The National Interest: Is This America’s Mussolini Moment?

This article was originally posted at The National Interest.

NAPLES, Italy—At a massive fascist rally on October 24, 1922, a black-shirted Benito Mussolini promised to drain the swamp of the political establishment and restore Italy’s greatness on the world stage. “We shall strangle the old Italian political class,” he told the crowd. They responded by shouting, “Rome, Rome!” Four days later, more than 30,000 squadristi—the fascist squads committed to political violence—marched on the capital.

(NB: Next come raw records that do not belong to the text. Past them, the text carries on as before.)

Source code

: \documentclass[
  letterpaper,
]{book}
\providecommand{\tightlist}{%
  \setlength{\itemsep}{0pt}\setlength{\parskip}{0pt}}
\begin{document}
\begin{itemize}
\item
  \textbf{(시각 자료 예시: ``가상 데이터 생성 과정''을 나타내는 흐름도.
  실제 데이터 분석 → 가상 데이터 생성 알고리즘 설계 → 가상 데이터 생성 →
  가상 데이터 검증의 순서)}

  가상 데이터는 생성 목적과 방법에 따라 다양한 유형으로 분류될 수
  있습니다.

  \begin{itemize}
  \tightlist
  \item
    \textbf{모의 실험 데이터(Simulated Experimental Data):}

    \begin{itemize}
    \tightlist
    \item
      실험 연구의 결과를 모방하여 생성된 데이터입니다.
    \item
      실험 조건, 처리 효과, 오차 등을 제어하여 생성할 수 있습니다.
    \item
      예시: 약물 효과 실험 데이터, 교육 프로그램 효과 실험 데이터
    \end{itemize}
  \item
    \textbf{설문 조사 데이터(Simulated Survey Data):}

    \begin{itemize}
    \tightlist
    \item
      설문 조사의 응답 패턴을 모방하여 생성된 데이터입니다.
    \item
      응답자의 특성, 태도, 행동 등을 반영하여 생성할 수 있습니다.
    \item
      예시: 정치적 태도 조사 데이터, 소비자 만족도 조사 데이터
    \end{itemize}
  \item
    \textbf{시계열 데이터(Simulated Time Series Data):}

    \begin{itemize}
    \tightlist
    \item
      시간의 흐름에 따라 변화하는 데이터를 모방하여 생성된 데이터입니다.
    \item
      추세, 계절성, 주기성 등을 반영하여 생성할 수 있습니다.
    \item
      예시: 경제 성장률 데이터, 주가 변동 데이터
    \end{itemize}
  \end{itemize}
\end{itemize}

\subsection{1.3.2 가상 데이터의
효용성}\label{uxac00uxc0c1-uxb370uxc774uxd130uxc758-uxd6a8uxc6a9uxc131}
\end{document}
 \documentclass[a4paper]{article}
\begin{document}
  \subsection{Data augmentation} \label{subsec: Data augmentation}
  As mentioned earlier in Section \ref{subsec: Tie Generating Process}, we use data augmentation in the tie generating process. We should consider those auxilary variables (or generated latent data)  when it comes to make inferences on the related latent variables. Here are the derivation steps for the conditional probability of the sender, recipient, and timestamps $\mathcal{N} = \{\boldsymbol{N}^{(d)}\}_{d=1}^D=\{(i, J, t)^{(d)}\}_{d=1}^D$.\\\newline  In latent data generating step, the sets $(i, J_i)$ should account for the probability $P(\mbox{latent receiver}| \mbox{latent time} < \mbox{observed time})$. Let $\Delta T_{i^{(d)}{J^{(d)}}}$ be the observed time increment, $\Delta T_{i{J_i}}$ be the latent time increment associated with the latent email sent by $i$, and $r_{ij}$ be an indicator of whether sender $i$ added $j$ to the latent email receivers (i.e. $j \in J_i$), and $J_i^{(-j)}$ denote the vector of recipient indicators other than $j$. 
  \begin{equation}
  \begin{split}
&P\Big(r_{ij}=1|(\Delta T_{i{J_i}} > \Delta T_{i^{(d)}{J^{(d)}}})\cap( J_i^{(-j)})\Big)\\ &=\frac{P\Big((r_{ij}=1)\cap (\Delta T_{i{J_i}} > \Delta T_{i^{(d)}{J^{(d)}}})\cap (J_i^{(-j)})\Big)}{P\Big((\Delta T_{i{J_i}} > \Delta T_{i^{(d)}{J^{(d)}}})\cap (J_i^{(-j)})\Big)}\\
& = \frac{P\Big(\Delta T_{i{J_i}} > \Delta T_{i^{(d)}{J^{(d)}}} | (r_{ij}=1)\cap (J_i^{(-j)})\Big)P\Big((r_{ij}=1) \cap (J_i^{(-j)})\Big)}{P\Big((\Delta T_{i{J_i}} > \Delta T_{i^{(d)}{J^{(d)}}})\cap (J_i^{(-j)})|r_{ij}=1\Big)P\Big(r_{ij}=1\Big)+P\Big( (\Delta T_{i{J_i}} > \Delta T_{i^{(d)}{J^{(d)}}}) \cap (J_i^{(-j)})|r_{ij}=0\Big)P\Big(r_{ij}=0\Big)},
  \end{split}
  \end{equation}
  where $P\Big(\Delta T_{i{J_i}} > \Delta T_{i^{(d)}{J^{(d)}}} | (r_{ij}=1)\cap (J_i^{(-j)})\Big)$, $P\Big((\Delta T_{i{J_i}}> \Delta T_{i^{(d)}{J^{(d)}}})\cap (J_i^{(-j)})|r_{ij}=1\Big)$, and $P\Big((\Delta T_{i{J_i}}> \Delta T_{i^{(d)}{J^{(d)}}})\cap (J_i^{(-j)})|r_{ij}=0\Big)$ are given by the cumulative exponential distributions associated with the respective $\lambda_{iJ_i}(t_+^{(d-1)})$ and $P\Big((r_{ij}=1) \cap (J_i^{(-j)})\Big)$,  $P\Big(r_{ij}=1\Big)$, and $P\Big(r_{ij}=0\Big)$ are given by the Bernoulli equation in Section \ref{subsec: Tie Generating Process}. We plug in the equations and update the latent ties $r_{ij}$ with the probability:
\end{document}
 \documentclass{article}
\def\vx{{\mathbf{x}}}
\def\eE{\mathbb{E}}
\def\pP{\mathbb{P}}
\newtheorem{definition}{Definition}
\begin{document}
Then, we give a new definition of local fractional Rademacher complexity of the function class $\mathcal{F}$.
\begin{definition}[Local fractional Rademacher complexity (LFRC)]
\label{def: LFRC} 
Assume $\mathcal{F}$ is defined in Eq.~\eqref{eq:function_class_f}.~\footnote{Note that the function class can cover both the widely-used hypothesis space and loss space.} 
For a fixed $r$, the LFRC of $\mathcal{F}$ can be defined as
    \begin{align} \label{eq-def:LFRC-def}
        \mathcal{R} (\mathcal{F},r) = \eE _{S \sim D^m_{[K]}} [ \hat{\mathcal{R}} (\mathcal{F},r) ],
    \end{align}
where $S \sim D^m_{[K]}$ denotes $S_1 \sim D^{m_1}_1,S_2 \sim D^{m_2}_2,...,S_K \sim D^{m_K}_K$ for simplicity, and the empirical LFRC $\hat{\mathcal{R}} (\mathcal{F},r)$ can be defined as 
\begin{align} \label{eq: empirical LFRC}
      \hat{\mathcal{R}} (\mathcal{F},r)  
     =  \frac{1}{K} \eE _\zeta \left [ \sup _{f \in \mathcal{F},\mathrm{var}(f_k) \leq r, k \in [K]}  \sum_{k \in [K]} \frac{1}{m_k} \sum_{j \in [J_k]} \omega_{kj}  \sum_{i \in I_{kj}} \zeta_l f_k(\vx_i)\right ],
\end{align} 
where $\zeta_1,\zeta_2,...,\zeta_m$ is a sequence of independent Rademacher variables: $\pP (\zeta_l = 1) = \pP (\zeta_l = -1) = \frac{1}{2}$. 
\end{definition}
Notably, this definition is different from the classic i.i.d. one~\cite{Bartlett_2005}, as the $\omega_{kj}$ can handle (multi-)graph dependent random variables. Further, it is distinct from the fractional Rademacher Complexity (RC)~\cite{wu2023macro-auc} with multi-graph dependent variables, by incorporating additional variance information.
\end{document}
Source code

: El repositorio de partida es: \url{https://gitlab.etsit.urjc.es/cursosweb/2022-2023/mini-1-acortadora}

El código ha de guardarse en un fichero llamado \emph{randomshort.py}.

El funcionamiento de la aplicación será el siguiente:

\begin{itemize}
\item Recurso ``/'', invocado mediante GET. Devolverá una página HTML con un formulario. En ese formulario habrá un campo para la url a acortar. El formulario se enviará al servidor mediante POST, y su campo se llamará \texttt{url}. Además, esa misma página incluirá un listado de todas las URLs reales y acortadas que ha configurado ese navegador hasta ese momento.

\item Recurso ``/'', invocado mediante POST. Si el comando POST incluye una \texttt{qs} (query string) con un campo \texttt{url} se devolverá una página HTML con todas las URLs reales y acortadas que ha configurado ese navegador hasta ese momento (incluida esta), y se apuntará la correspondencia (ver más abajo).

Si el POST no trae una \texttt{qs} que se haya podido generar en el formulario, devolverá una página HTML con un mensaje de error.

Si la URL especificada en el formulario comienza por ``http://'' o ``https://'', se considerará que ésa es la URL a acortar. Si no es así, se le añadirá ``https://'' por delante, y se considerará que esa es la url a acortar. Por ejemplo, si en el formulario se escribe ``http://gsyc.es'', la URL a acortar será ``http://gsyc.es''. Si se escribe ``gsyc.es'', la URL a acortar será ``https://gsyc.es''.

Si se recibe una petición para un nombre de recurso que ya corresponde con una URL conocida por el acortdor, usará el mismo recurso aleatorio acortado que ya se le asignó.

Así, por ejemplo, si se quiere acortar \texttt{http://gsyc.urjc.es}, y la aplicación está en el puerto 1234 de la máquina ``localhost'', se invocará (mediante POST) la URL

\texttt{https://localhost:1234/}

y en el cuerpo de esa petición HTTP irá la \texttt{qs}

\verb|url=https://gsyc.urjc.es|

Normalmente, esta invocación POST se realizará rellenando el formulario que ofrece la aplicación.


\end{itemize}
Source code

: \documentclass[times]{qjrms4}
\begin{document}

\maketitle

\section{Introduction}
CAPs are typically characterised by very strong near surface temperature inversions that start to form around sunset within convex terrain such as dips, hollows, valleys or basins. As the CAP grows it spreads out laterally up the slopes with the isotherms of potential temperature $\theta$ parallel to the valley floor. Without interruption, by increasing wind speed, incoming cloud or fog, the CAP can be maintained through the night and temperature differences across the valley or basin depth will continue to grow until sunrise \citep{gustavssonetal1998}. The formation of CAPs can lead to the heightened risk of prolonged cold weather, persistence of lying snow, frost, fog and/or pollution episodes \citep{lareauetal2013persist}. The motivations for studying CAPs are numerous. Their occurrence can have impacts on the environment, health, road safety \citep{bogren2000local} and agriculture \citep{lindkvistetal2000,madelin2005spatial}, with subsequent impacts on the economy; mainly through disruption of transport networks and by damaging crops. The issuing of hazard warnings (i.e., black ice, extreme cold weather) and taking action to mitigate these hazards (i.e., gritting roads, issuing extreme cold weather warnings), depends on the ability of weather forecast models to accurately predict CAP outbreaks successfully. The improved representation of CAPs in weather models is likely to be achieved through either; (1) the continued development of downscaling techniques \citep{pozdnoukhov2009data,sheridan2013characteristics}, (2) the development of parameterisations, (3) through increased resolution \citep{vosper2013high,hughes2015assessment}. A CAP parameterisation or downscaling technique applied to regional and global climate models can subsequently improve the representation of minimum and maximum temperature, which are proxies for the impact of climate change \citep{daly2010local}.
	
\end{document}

Thus, a hundred years ago—more than a decade before Adolf Hitler’s Nazi Party took over Germany—the first fascist regime was established in the cradle of European civilization. Adored by millions, Mussolini would boast that he had buried “the putrid corpse of liberty.” Biographer Paolo Monelli likened the Italian people’s embrace of “Il Duce” to that of opera stars: “As one does with tenors, they enjoyed his good long notes and the melody without paying any attention to the words, but, if they had listened more carefully, they would not have been surprised by the catastrophe later. He had announced it.”

The same might be said of Donald Trump, whose refusal to accept the 2020 presidential election results looks to many like an assault on liberal democracy. There are various reasons for the resilience of Trumpism, but the most important reason—fear and loathing of the political alternatives—demands our attention. It is what swept Mussolini and the fascists into power.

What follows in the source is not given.